Democrats, led by Sen. Maria Cantwell (D-Wash.), ranking member of the Senate energy committee, responded to FERC’s notice of the technical conference with their own letter Feb. 11, saying that the act “remains a singular federal backstop to support renewable energy in parts of the country that may otherwise have significant barriers.”

“In the past year, legislators and electricity regulators across the country have rolled back or debated rolling back incentives for renewable energy including renewable portfolio standards, energy efficiency resource standards and net metering programs,” they wrote. “… Until Congress chooses to act again, it would be improper for FERC to narrow the scope of [the law] any further.”

FERC OKs FirstEnergy’s Tx Spin-off; NJ, Pa. Approval Still Needed

By Suzanne Herel

FERC on Thursday greenlighted FirstEnergy’s plan to spin off the transmission assets of Jersey Central Power & Light, Metropolitan Edison and Pennsylvania Electric into a new subsidiary, rejecting motions for a stay by New Jersey and Pennsylvania regulators, who also must approve the deal.

New Jersey regulators could vote on the transaction as early as this week.

FirstEnergy to Spin off its Last Utility-Managed Tx Assets.)

FirstEnergy said the stand-alone transmission company will have a better credit rating, enabling it to save money on grid-strengthening projects under its Energizing the Future program (EC15-157).

The company told the New Jersey Board of Public Utilities and the Pennsylvania Public Utility Commission it expects to save $135 million over the 30-year life of $1.5 billion in projects. It said total transmission spending over the next 10 years could reach $3 billion in the two states.

State regulators had asked FERC not to rule on the deal until after they had rendered their decisions, saying that doing so would impair the states’ proceedings. Both state boards took issue with the classification of the new transmission company as a public utility, raising “jurisdictional issues regarding the safety and reliability oversight of the transmission systems,” according to the FERC order.

FERC determined that the transaction would not adversely affect state or federal regulation, and said that it is not the commission’s policy to delay a decision because of parallel proceedings.

The commission also rejected LSP Transmission’s request that FERC prohibit the new company from claiming a right of first refusal in a broader area than the FirstEnergy operating companies could individually.
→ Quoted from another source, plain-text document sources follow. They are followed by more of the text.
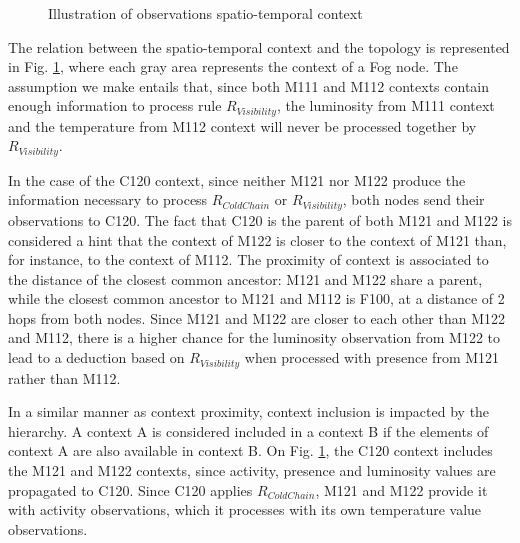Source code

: \documentclass{iosart2c}
\begin{document}
\begin{figure}
	\centering
	\caption{Illustration of observations spatio-temporal context}
	\label{fig:contextuality}
	\scalebox{0.75}{
		
	}
\end{figure}

The relation between the spatio-temporal context and the topology is represented in Fig. \ref{fig:contextuality}, where each gray area represents the context of a Fog node.
The assumption we make entails that, since both M111 and M112 contexts contain enough information to process rule $R_{Visibility}$, the luminosity from M111 context and the temperature from M112 context will never be processed together by $R_{Visibility}$.

In the case of the C120 context, since neither M121 nor M122 produce the information necessary to process $R_{ColdChain}$ or $R_{Visibility}$, both nodes send their observations to C120.
The fact that C120 is the parent of both M121 and M122 is considered a hint that the context of M122 is closer to the context of M121 than, for instance, to the context of M112.
The proximity of context is associated to the distance of the closest common ancestor: M121 and M122 share a parent, while the closest common ancestor to M121 and M112 is F100, at a distance of 2 hops from both nodes.
Since M121 and M122 are closer to each other than M122 and M112, there is a higher chance for the luminosity observation from M122 to lead to a deduction based on $R_{Visibility}$ when processed with presence from M121 rather than M112.

In a similar manner as context proximity, context inclusion is impacted by the hierarchy.
A context A is considered included in a context B if the elements of context A are also available in context B.
On Fig. \ref{fig:contextuality}, the C120 context includes the M121 and M122 contexts, since activity, presence and luminosity values are propagated to C120.
Since C120 applies $R_{ColdChain}$, M121 and M122 provide it with activity observations, which it processes with its own temperature value observations.
\end{document}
FERC Order 1000, which opens up new projects to non-incumbent bidders, reserves to incumbents upgrades to existing facilities as well as “local” projects.

In Order No. 1000-A, LSP noted, the commission clarified that “a local transmission facility is one that is located within the geographical boundaries of a public utility transmission provider’s retail distribution service territory, if it has one, otherwise the area is defined by the public utility transmission provider’s footprint.”

In rejecting the request, FERC cited as precedent a 2014 order in which it ruled that “the combined retail distribution service territories of the Entergy operating companies together constitute a single footprint for purposes of defining local transmission facilities.”

In its comments, the Public Power Association of New Jersey recommended FERC accept FirstEnergy’s offer to maintain a hypothetical capital structure of 50% debt and 50% equity for at least two years in order to not adversely affect rates.

FERC agreed and noted that the transaction includes a hold-harmless component preventing MAIT from passing on transaction-related costs to customers.